PROBLEM STATEMENT: Lines that contain the string "defaults" are the ones to list; copy all of them from the records.

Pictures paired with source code

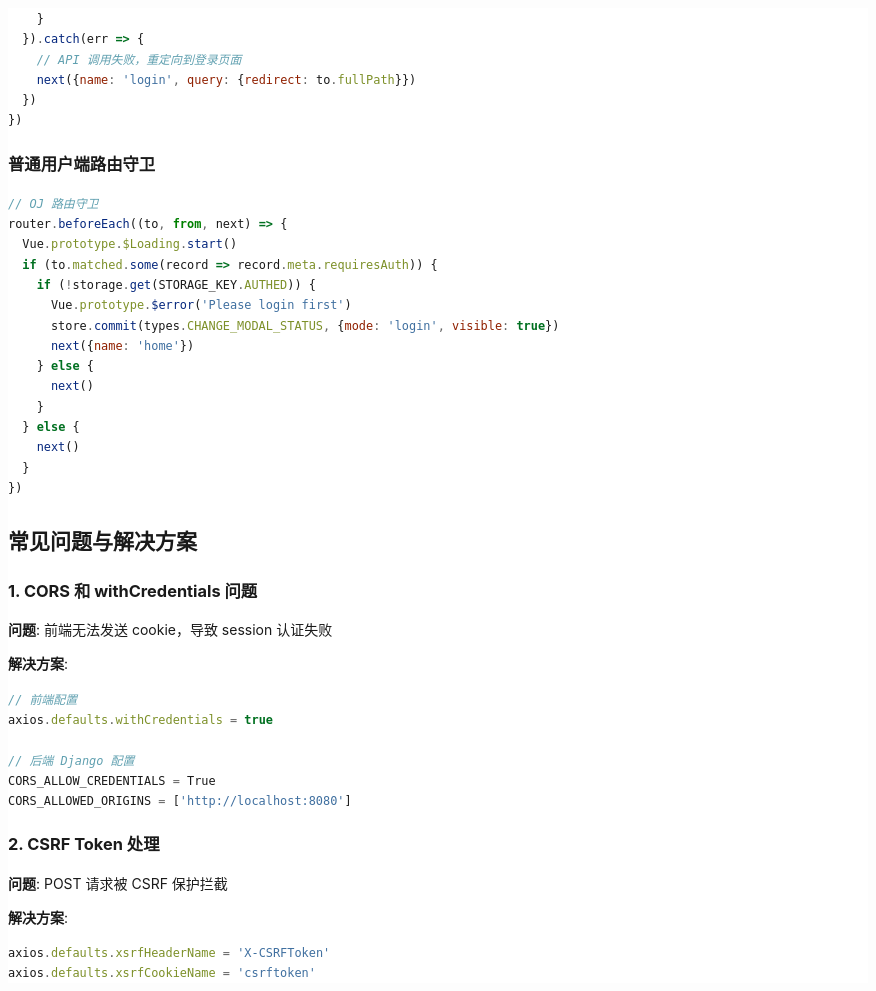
 ```javascript
    }
  }).catch(err => {
    // API 调用失败，重定向到登录页面
    next({name: 'login', query: {redirect: to.fullPath}})
  })
})
```

### 普通用户端路由守卫

```javascript
// OJ 路由守卫
router.beforeEach((to, from, next) => {
  Vue.prototype.$Loading.start()
  if (to.matched.some(record => record.meta.requiresAuth)) {
    if (!storage.get(STORAGE_KEY.AUTHED)) {
      Vue.prototype.$error('Please login first')
      store.commit(types.CHANGE_MODAL_STATUS, {mode: 'login', visible: true})
      next({name: 'home'})
    } else {
      next()
    }
  } else {
    next()
  }
})
```

## 常见问题与解决方案

### 1. CORS 和 withCredentials 问题

**问题**: 前端无法发送 cookie，导致 session 认证失败

**解决方案**:
```javascript
// 前端配置
axios.defaults.withCredentials = true

// 后端 Django 配置
CORS_ALLOW_CREDENTIALS = True
CORS_ALLOWED_ORIGINS = ['http://localhost:8080']
```

### 2. CSRF Token 处理

**问题**: POST 请求被 CSRF 保护拦截

**解决方案**:
```javascript
axios.defaults.xsrfHeaderName = 'X-CSRFToken'
axios.defaults.xsrfCookieName = 'csrftoken'
```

REPLY:
axios.defaults.withCredentials = true
axios.defaults.xsrfHeaderName = 'X-CSRFToken'
axios.defaults.xsrfCookieName = 'csrftoken'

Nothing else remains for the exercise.